Turning to virtualisation, Windsor said the bank made used of virtual hosts and x86 virtualization in the networking layer. To achieve this, Suncorp spent a lot of time implementing a network which was self-managed so it could have "total control," he said. Suncorp used mid-range IBM AIX and Sun Microsystems virtualisation systems during the project.

"What we achieved from a consolidation view point was to take six major data centres, virtualize them and than move those workloads across to two primary data centres that is now Suncorp’s production environment," Windsor said.

He added that Suncorp had deployed 85 per cent server virtualisation technology and, according to Windsor, this put it in the top 10 per cent in the world for most virtualised major enterprise organisations.

Because of the high amount of virtualisation, the bank has implemented monitoring to ensure that it has the capability well covered off from an availability perspective.

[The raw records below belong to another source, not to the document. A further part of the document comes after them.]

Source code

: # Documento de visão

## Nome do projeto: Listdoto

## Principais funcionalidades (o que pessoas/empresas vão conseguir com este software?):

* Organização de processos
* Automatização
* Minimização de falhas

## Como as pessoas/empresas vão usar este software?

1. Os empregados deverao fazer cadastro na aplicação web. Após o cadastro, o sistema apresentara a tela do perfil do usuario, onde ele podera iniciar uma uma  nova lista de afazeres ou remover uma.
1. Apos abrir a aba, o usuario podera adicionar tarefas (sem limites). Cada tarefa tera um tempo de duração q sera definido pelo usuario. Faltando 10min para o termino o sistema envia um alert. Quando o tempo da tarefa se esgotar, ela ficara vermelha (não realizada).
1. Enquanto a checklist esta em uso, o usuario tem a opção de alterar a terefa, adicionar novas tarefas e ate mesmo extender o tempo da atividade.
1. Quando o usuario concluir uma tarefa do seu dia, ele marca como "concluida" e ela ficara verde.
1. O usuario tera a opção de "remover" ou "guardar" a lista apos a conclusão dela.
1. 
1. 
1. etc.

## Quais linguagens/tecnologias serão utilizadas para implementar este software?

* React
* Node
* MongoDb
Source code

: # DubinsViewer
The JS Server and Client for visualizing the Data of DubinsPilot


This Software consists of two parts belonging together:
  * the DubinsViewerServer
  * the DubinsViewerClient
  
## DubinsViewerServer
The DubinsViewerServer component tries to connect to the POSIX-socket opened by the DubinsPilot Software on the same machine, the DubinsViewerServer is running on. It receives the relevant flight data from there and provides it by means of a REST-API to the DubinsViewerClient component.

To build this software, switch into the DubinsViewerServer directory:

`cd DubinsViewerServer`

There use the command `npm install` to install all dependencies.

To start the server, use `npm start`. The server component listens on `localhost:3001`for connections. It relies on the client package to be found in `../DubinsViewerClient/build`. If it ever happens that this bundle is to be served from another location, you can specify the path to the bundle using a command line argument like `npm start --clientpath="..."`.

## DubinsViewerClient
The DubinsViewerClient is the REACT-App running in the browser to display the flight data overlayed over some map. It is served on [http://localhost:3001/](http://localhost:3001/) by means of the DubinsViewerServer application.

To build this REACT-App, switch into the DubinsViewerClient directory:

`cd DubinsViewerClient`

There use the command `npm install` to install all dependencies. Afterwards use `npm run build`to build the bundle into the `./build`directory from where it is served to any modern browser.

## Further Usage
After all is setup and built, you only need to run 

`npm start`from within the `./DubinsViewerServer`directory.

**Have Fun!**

"Well managed, you get that type of density on your storage utilisation. In our database services both on SQL and Oracle we have had shared services in place since 2005," he said. "We’ve been able to incorporate those into our Cloud and put self service provisioning of those data bases on our current platforms." To ensure security and control, the bank developed its own internal private Cloud and is now looking a hybrid Cloud which includes the internal private Cloud and the deployment of Software as a Service [SaaS].

Windsor said Suncorp had gone and built its entire Cloud inhouse because it wanted to be flexible and generic so that the bank could implement any service that it wanted to into the Cloud.

Cloud computing is made of a number of different topics for Suncorp, with the first being automation.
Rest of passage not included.